You deployed a service to your Kubernetes cluster. How do you it is working as expected? In this blog, Gigi Sayfan, author of “Mastering Kubernetes” talks about Kubernetes observability tools like Prometheus, Grafana and Jaeger, how to utilize them to set proper SLOs and make sure the service meets its objectives.
You deployed a service to your Kubernetes cluster. How do you know if it works as expected? The best practice is to set a Service Level Objective (SLO) that the DevOps/SRE team and the developer responsible for the service to maintain. If the SLO is not met then a corrective action must be taken. But, how do you choose your SLOs and how do you keep track of them? In this article, we will answer these questions and more. We will understand the terminology of service levels, review methods for evaluating service health and performance. We will learn about Kubernetes observability tools like Prometheus, Grafana and Jaeger, how to utilize them to set proper SLOs and make sure the service meets its objectives.
Let's start with some terminology.
Service Level Indicator (SLI) is a measurable quantity of some relevant element of the service. For example, the error rate second of an endpoint on your service is a common SLI. Services can have hundreds or thousands of metrics associated with them, but usually just a small number of SLIs.
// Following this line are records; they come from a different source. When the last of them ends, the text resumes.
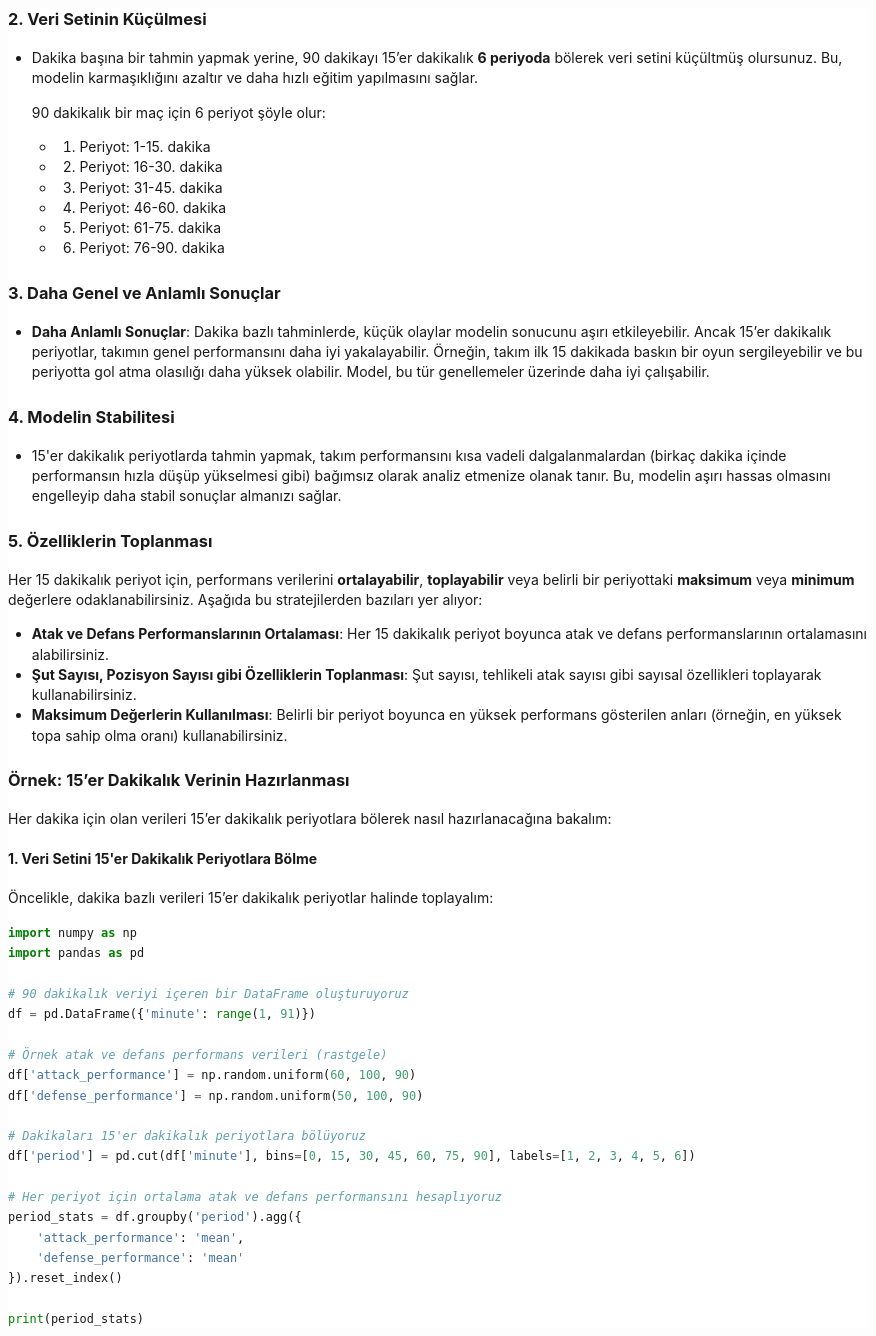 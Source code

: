 ### 2. **Veri Setinin Küçülmesi**
- Dakika başına bir tahmin yapmak yerine, 90 dakikayı 15’er dakikalık **6 periyoda** bölerek veri setini küçültmüş olursunuz. Bu, modelin karmaşıklığını azaltır ve daha hızlı eğitim yapılmasını sağlar.
  
  90 dakikalık bir maç için 6 periyot şöyle olur:
  - 1. Periyot: 1-15. dakika
  - 2. Periyot: 16-30. dakika
  - 3. Periyot: 31-45. dakika
  - 4. Periyot: 46-60. dakika
  - 5. Periyot: 61-75. dakika
  - 6. Periyot: 76-90. dakika

### 3. **Daha Genel ve Anlamlı Sonuçlar**
- **Daha Anlamlı Sonuçlar**: Dakika bazlı tahminlerde, küçük olaylar modelin sonucunu aşırı etkileyebilir. Ancak 15’er dakikalık periyotlar, takımın genel performansını daha iyi yakalayabilir. Örneğin, takım ilk 15 dakikada baskın bir oyun sergileyebilir ve bu periyotta gol atma olasılığı daha yüksek olabilir. Model, bu tür genellemeler üzerinde daha iyi çalışabilir.
  
### 4. **Modelin Stabilitesi**
- 15'er dakikalık periyotlarda tahmin yapmak, takım performansını kısa vadeli dalgalanmalardan (birkaç dakika içinde performansın hızla düşüp yükselmesi gibi) bağımsız olarak analiz etmenize olanak tanır. Bu, modelin aşırı hassas olmasını engelleyip daha stabil sonuçlar almanızı sağlar.

### 5. **Özelliklerin Toplanması**
Her 15 dakikalık periyot için, performans verilerini **ortalayabilir**, **toplayabilir** veya belirli bir periyottaki **maksimum** veya **minimum** değerlere odaklanabilirsiniz. Aşağıda bu stratejilerden bazıları yer alıyor:

- **Atak ve Defans Performanslarının Ortalaması**: Her 15 dakikalık periyot boyunca atak ve defans performanslarının ortalamasını alabilirsiniz.
- **Şut Sayısı, Pozisyon Sayısı gibi Özelliklerin Toplanması**: Şut sayısı, tehlikeli atak sayısı gibi sayısal özellikleri toplayarak kullanabilirsiniz.
- **Maksimum Değerlerin Kullanılması**: Belirli bir periyot boyunca en yüksek performans gösterilen anları (örneğin, en yüksek topa sahip olma oranı) kullanabilirsiniz.

### Örnek: 15’er Dakikalık Verinin Hazırlanması
Her dakika için olan verileri 15’er dakikalık periyotlara bölerek nasıl hazırlanacağına bakalım:

#### 1. Veri Setini 15'er Dakikalık Periyotlara Bölme

Öncelikle, dakika bazlı verileri 15’er dakikalık periyotlar halinde toplayalım:

```python
import numpy as np
import pandas as pd

# 90 dakikalık veriyi içeren bir DataFrame oluşturuyoruz
df = pd.DataFrame({'minute': range(1, 91)})

# Örnek atak ve defans performans verileri (rastgele)
df['attack_performance'] = np.random.uniform(60, 100, 90)
df['defense_performance'] = np.random.uniform(50, 100, 90)

# Dakikaları 15'er dakikalık periyotlara bölüyoruz
df['period'] = pd.cut(df['minute'], bins=[0, 15, 30, 45, 60, 75, 90], labels=[1, 2, 3, 4, 5, 6])

# Her periyot için ortalama atak ve defans performansını hesaplıyoruz
period_stats = df.groupby('period').agg({
    'attack_performance': 'mean',
    'defense_performance': 'mean'
}).reset_index()

print(period_stats)
```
Some very interesting metrics like the number of requests per second are not strictly SLI, because the service can't control the number of requests coming in, however a service is always designed to handle a certain volume of requests. If the number of requests per second exceeds some threshold the level of service might decline.
Service Level Objective (SLO) is the agreed on number or range for all SLIs that the service must meet to be considered healthy. For example, an error rate SLO can have an error rate < 1% for every endpoint. Since distributed systems are very dynamic, often temporary spikes are not considered violations. SLOs are internal targets and when they are violated the operators and developers must take action to restore the level of service. Customers and users are unaware of the SLO. The SLOs can be changed periodically. For example, when a new service is in beta maybe there is no SLO at all, or very limited SLO. Later, when a service is fully launched it will have much tighter SLO. But, stricter SLOs often come with a steep price. The goal is not to maximize the SLO, but find the sweet spot of a highly available and reliable service that is cheap enough to operate.
Service Level Agreement (SLA) is similar to the SLO, but it is a commitment that the service developers make to the users of the service. It is a contract that includes consequences for missing it. For example, if a cloud provider has an outage of some critical service they may give some credits to the affected customers. The SLAs are tied to SLOs, but are more lenient. For example, if the SLO for service availability is 99.99999% (5 nines) then the SLA may be just 99%. This is a huge difference. Five nines means at most 5 minutes and 15 seconds of downtime per year. 99% availability means the service may be down up to 3.65 days. The idea is that SLAs should be violated very rarely if at all because they are visible externally, impact the reputation of the company and there are serious consequences.
The big question is how to choose your SLIs. There are several schools of thought with a lot of overlap. Everyone agrees that you want a small set of SLIs that give you a reasonable picture of your service. Note that when something goes wrong you will need much more data to actually debug, troubleshoot and do a root cause analysis. Let's review the common approaches: the USE method, the RED method and the Four golden signals. Before we go ahead let's take a moment to appreciate the concise and catchy names of all the approaches.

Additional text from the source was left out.